LAWS(PVC)-1938-12-72

BIRANCHI SINGH Vs. NAND KUMAR SINGH

Decided On December 12, 1938
BIRANCHI SINGH Appellant
V/S
NAND KUMAR SINGH Respondents

JUDGEMENT

(1.) This appeal arises out of a suit instituted by the plaintiff-respondent to recover arrears of manhunda rent for the years 1339 to 1342 Fasli. The suit having been decreed by the Courts below, the defendants have preferred this second appeal. As the suit was instituted by the plaintiff after the Bihar Tenancy Act came into force, it is contended on behalf of the appellant that the period of limitation which will govern the suit is the period provided by the new Act and so the claim for the years 1339 and 1340 Fasli is time-barred under Schedule 3, Art. 2(b)(ii) of that Act. On the other hand, it is contended on behalf of the plaintiff that inasmuch as the claim for the rent of the years 1339 and 1340 arose before the passing of the new Act, the suit must be governed by the Bengal Tenancy Act as it stood before the new Act was passed.

(2.) The parties have cited before us a number of decisions, the most recent decision being that of a Division Bench of this Court in Shaikh Reyasat V/s. Gopi Nath Missir Reported in A.I.R (1939) Pat. 122 which supports the view put forward on behalf of the appellant. This decision has already been followed by this Bench in Second Appeals Nos. 978 and 979 of 1936, but as its correctness was challenged both in the present appeal and in Second Appeals Nos. 978 and 979 of 1936 and as we have been pressed to refer this case to a larger Bench, I propose to deal with the matter at some length. That the question is not free from difficulty will be evident from what follows.

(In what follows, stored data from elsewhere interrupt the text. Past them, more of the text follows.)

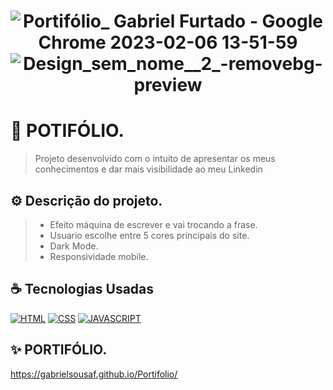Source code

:<h1 align="center" width:100%>

![Portifólio_ Gabriel Furtado - Google Chrome 2023-02-06 13-51-59](https://user-images.githubusercontent.com/121953504/217038935-71aeb82d-cecc-4354-a066-47174b942ff4.gif)
![Design_sem_nome__2_-removebg-preview](https://user-images.githubusercontent.com/121953504/217038621-f02895b5-10b3-4814-9619-f76aff5c47bb.png)


 # 📱 POTIFÓLIO.
> Projeto desenvolvido com o intuito de apresentar os meus conhecimentos e dar mais visibilidade ao meu Linkedin

## ⚙ Descrição do projeto.
> * Efeito máquina de escrever e vai trocando a frase. <br>
> * Usuario escolhe entre 5 cores principais do site. <br>
> * Dark Mode.<br>
> * Responsividade mobile.

## ☕ Tecnologias Usadas

[![HTML](https://img.shields.io/badge/HTML5-E34F26?style=for-the-badge&logo=html5&logoColor=white)](#)
[![CSS](https://img.shields.io/badge/CSS3-1572B6?style=for-the-badge&logo=css3&logoColor=white)](#)
[![JAVASCRIPT](https://img.shields.io/badge/JavaScript-F7DF1E?style=for-the-badge&logo=javascript&logoColor=black)](#)


## ✨ PORTIFÓLIO.
https://gabrielsousaf.github.io/Portifolio/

(3.) It is well settled that a statute which takes away or impairs rights acquired under the existing law must not be construed to have a retrospective force, unless by express words or necessary implication it appears that such was the intention of the Legislature which passed it. It is true that ordinarily the enactments which regulate procedure take effect immediately on the principle that "no suitor has a vested interest in the procedure" and that an Act of limitation, being a law of procedure, will ordinarily govern all proceedings, to which its terms are applicable, from the moment of its enactment. But as we pointed out in Khusalbhai V/s. Kabhai (1881) 6 Bom. 26 this rule must admit of the qualification that when the retrospective application of the statute of limitation would destroy vested rights, or inflict such hardship or injustice as could not have been within the contemplation of the Legislature, then the statute is not any more than any other law, to be construed retrospectively. The propositions enunciated above have not only been affirmed in a series of decisions, but they have received statutory recognition in Section 6 and Section 8, Clause (c), Bihar and Orissa General Clauses Act, 1917, and the new Bihar Tenancy Act must be construed subject to them. Section 8, Bihar and Orissa General Clauses Act, provides that: Where any Bihar and Orissa Act repeals any enactment hitherto made, or hereafter to be made, then unless a different intention appears, the repeal shall not affect any right, privilege, obligation or liability acquired, accrued or incurred under any enactment so repealed.